■ Exercise brief ■
Please copy, with no word changed, only the run of lines that opens with the line containing "<tr><th>②</th><td>" and closes with the last line below.

■ Records ■

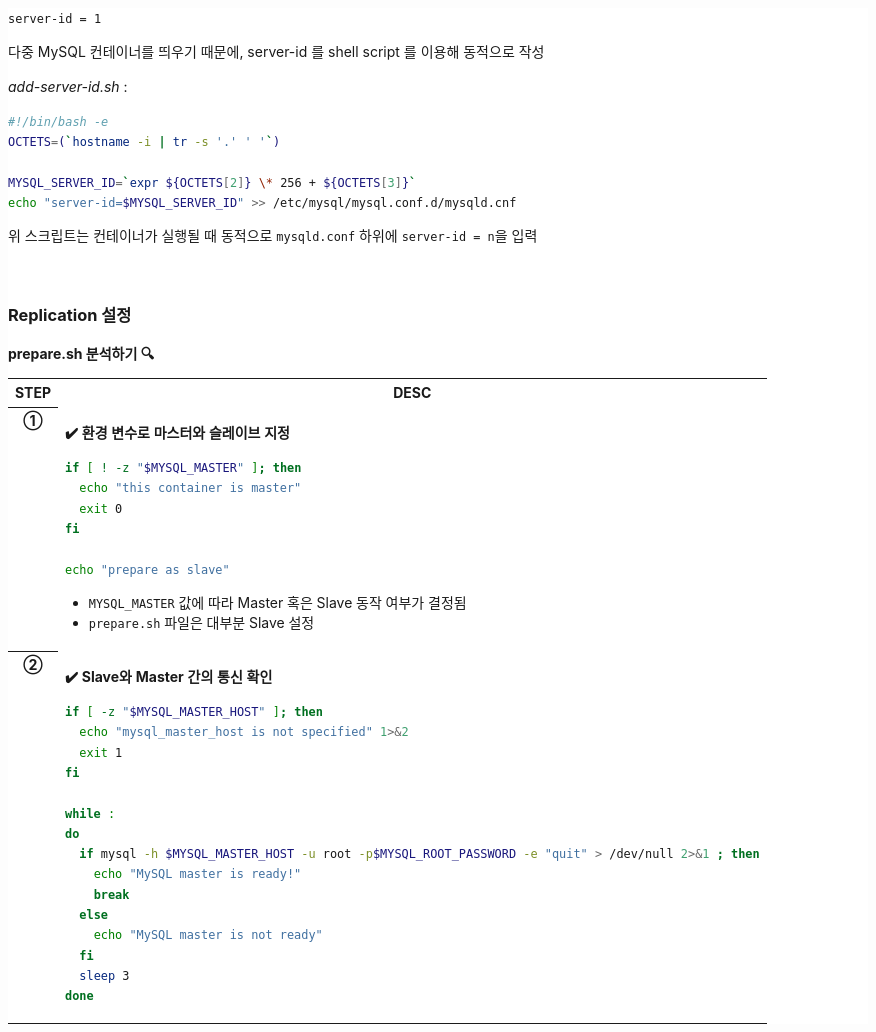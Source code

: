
 ```Bash
server-id = 1
```

다중 MySQL 컨테이너를 띄우기 때문에, server-id 를 shell script 를 이용해 동적으로 작성

_add-server-id.sh_ :

```Bash
#!/bin/bash -e
OCTETS=(`hostname -i | tr -s '.' ' '`)

MYSQL_SERVER_ID=`expr ${OCTETS[2]} \* 256 + ${OCTETS[3]}`
echo "server-id=$MYSQL_SERVER_ID" >> /etc/mysql/mysql.conf.d/mysqld.cnf
```

위 스크립트는 컨테이너가 실행될 때 동적으로 `mysqld.conf` 하위에 `server-id = n`을 입력

<br/>

### Replication 설정

**prepare.sh 분석하기 🔍**

<table>
<tr>
<th>STEP</th>
<th>DESC</th>
</tr>
<tr><th>①</th><td>

**✔️ 환경 변수로 마스터와 슬레이브 지정**

```Bash
if [ ! -z "$MYSQL_MASTER" ]; then
  echo "this container is master"
  exit 0
fi

echo "prepare as slave"
```

- `MYSQL_MASTER` 값에 따라 Master 혹은 Slave 동작 여부가 결정됨
- `prepare.sh` 파일은 대부분 Slave 설정

</td></tr>
<tr><th>②</th><td>

**✔️ Slave와 Master 간의 통신 확인**

```Bash
if [ -z "$MYSQL_MASTER_HOST" ]; then
  echo "mysql_master_host is not specified" 1>&2
  exit 1
fi

while :
do
  if mysql -h $MYSQL_MASTER_HOST -u root -p$MYSQL_ROOT_PASSWORD -e "quit" > /dev/null 2>&1 ; then
    echo "MySQL master is ready!"
    break
  else
    echo "MySQL master is not ready"
  fi
  sleep 3
done
```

■ Problem solution ■
<tr><th>②</th><td>

**✔️ Slave와 Master 간의 통신 확인**

```Bash
if [ -z "$MYSQL_MASTER_HOST" ]; then
  echo "mysql_master_host is not specified" 1>&2
  exit 1
fi

while :
do
  if mysql -h $MYSQL_MASTER_HOST -u root -p$MYSQL_ROOT_PASSWORD -e "quit" > /dev/null 2>&1 ; then
    echo "MySQL master is ready!"
    break
  else
    echo "MySQL master is not ready"
  fi
  sleep 3
done
```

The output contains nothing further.